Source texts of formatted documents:
+++

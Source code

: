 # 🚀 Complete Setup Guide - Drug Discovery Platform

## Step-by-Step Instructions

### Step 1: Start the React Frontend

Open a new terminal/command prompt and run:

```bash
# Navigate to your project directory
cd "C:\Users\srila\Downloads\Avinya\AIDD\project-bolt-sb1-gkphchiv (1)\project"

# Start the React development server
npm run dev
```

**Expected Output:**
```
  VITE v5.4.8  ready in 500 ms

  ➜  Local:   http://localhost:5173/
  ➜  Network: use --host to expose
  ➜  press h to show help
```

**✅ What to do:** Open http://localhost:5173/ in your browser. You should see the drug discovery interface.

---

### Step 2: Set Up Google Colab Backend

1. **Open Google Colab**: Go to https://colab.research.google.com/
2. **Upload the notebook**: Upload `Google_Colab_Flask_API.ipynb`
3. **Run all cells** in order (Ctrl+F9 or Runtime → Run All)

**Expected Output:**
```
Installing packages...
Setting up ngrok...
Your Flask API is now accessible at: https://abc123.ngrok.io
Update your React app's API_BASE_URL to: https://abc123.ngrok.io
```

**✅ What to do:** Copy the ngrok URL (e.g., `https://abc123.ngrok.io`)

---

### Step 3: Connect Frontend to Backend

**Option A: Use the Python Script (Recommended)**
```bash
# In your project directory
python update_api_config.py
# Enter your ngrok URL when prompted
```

+++

TASK TO CARRY OUT: Count each line above with "Start"; write only the number.

RESPONSE AREA: 2